Direktur Utama IPTN North America Inc Gautama Indra Djaja, jumat (6/7) yang sedang mengikuti Kongres Diaspora Indonesia di Los Angeles, AS, 6-8 Juli, menginformasikan, usaha menggapai peluang itu telah dilakukan pihak Indonesia sejak Roll Out Boeing 737-900ER yang dipesan Lion Air tahun 2006.
“Kami terus berupaya agar proses itu berhasil,” ujar Dino Patti Djalal saat menyaksikan penyerahan pesawat Boeing 737-90 6R ke 50 dari Boeing ke maskapai penerbangan Lion Air di Seattle, AS, beberapa waktu lalu.
Upaya itu ternyata berhasil dan pada pertengahan tahun ini Boeing Company memberi komitmen kompensasi kepada Indonesia sebanyak 30 persen dari total pembelian Lion Air dan Garuda.

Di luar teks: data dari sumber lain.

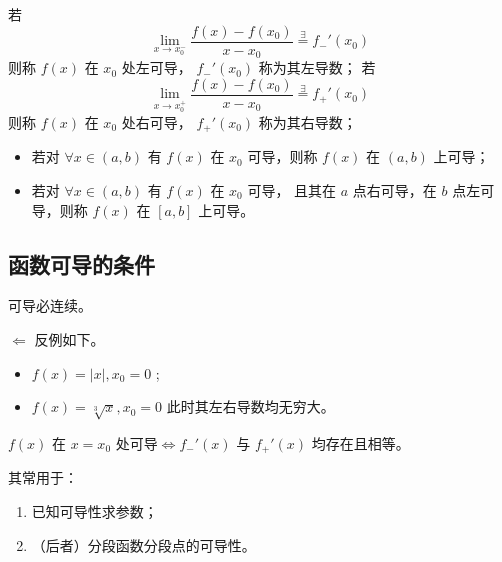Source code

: \begin{Def}[左、右导数]

    若$$
        {\displaystyle\lim_{x\rightarrow x_0^-}}\frac{f(x)-f(x_0)}{x-x_0}\mathop{=}\limits^\exists f_-'(x_0)
    $$ 
    则称 $ f(x) $ 在  $ x_0 $ 处左可导， $ f_-'(x_0) $ 称为其左导数；
    若$$
    {\displaystyle\lim_{x\rightarrow x_0^+}}\frac{f(x)-f(x_0)}{x-x_0}\mathop{=}\limits^\exists f_+'(x_0)
$$ 
则称 $ f(x) $ 在  $ x_0 $ 处右可导， $ f_+'(x_0) $ 称为其右导数；
\end{Def}

\begin{Field}[函数在区间上的可导性]

    \begin{itemize}
        \item 若对 $ \forall x\in (a,b) $ 有 $ f(x) $ 在 $ x_0 $ 可导，则称 $ f(x) $ 在 $ (a,b) $ 上可导；
        \item 若对 $ \forall x\in (a,b) $ 有 $ f(x) $ 在 $ x_0 $ 可导，
        且其在 $ a $ 点右可导，在 $ b $ 点左可导，则称 $ f(x) $ 在 $ [a,b] $ 上可导。
    \end{itemize}
\end{Field}

\subsection{函数可导的条件}

\begin{Theo}[函数可导的必要条件]

    可导必连续。
\end{Theo}
$ \Leftarrow $ 反例如下。
\begin{itemize}
    \item $ f(x)=|x|,x_0=0 $ ;
    \item $ f(x)=\sqrt[3]x,x_0=0 $ 此时其左右导数均无穷大。
\end{itemize}

\begin{Theo}[函数可导的充要条件]

    $ f(x) $ 在 $ x=x_0 $ 处可导$ \Leftrightarrow f_-'(x) $ 与 $ f_+'(x) $  均存在且相等。
\end{Theo}

其常用于：\begin{enumerate}
    \item 已知可导性求参数；
    \item （后者）分段函数分段点的可导性。
\end{enumerate}

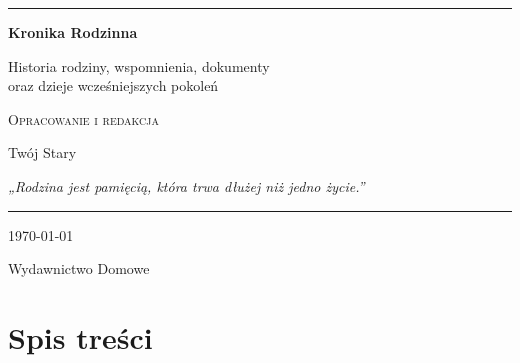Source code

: \documentclass{book}
\begin{document}
\begin{titlepage}
    \centering

    \vspace*{2cm}

    \rule{\textwidth}{0.8pt}
    \vspace{1.2cm}

    {\Huge\bfseries
    Kronika Rodzinna\par}

    \vspace{0.6cm}

    {\Large
    Historia rodziny, wspomnienia, dokumenty\\
    oraz dzieje wcześniejszych pokoleń\par}

    \vspace{1.5cm}

    {\large\textsc{Opracowanie i redakcja}}\par
    \vspace{0.4cm}

    {\LARGE Twój Stary\par}

    \vfill

     \begin{minipage}{0.78\textwidth}
        \centering
        \itshape
        „Rodzina jest pamięcią, która trwa dłużej niż jedno życie.”
    \end{minipage}

    \vfill

    \rule{\textwidth}{0.8pt}

    \vspace{0.5cm}

    {\large
    \today\par}

    \vspace{0.3cm}

    {\small
    Wydawnictwo Domowe}

\end{titlepage}
\newpage


\chapter*{Spis treści}

\end{document}
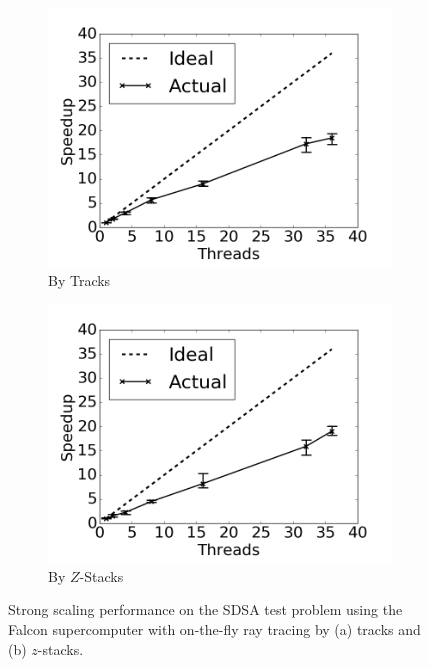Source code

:\begin{figure}[h!]
	\centering
	\begin{subfigure}{0.48\textwidth}
		\centering
		\includegraphics[width=\linewidth]{figures/results/performance/fs-parallel-scaling-tracks.png}
		\caption{By Tracks}
		\label{fig:rt-parallel-fs-tracks}
	\end{subfigure}
	\begin{subfigure}{0.48\textwidth}
		\centering
		\includegraphics[width=\linewidth]{figures/results/performance/fs-parallel-scaling-stacks.png}
		\caption{By $Z$-Stacks}
		\label{fig:rt-parallel-fs-stacks}
	\end{subfigure}
	\caption[]{Strong scaling performance on the SDSA test problem using the Falcon supercomputer with on-the-fly ray tracing by (a) tracks and (b) $z$-stacks.}
	\label{fig:rt-parallel-fs}
\end{figure}

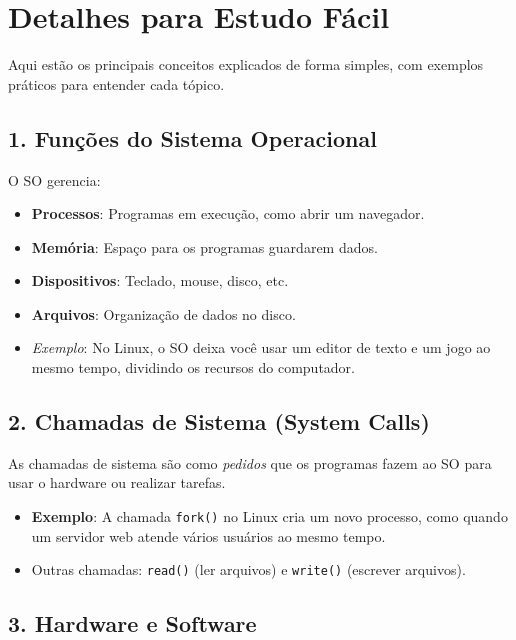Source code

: \documentclass[a4paper,12pt]{article}
\begin{document}
\section*{Detalhes para Estudo Fácil}

Aqui estão os principais conceitos explicados de forma simples, com exemplos práticos para entender cada tópico.

\subsection*{1. Funções do Sistema Operacional}

O SO gerencia:

\begin{itemize}
    \item \textbf{Processos}: Programas em execução, como abrir um navegador.
    \item \textbf{Memória}: Espaço para os programas guardarem dados.
    \item \textbf{Dispositivos}: Teclado, mouse, disco, etc.
    \item \textbf{Arquivos}: Organização de dados no disco.

    \item[] \textit{Exemplo}: No Linux, o SO deixa você usar um editor de texto e um jogo ao mesmo tempo, dividindo os recursos do computador.
\end{itemize}

\subsection*{2. Chamadas de Sistema (System Calls)}

As chamadas de sistema são como \textit{pedidos} que os programas fazem ao SO para usar o hardware ou realizar tarefas.

\begin{itemize}
    \item \textbf{Exemplo}: A chamada \texttt{fork()} no Linux cria um novo processo, como quando um servidor web atende vários usuários ao mesmo tempo.
    \item Outras chamadas: \texttt{read()} (ler arquivos) e \texttt{write()} (escrever arquivos).
\end{itemize}

\subsection*{3. Hardware e Software}
\end{document}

Nilai pembelian pesawat udara sipil Boeing 737 seri 500, 600, dan 800 NG oleh maskapai penerbangan Garuda Indonesia serta 737-900ER, 737-MAX, dan 787-8 oleh Lion Air mencapai 35 miliar dollar AS.
Program ini merupakan praktik pemberian kompensasi oleh industri asing sebagai persyaratan dari suatu negara ketika melakukan pembelian.
“Berangkat dari pemikiran bahwa kita tidak rela masyarakat Indonesia hanya menjadi konsumen dari produksi bangsa lain. Padahal, di Indonesia sendiri, anak bangsa ini sudah memiliki kemampuan dari pengalaman yang ada dalam bidang rancang bangun pesawat dan pembuatan komponen dalam memproduksi pesawat,” ujar Gautama.
Sementara itu, Kepala Humas PT Dirgantara Indonesia (DI) Sonny Saleh Ibrahim mengatakan, peluang ini merupakan kabar baik bagi perusahaan. Pasalnya, peluang-peluang seperti ini dari perusahaan AS tidak begitu mudah diperoleh. Padahal, dari segi teknologi, putra-putra bangsa mampu melaksanakannya.
Selama ini, PT DI merupakan pembuat dan pemasok ke Boeing untuk komponen pesawat, tetapi melalui pihak lain.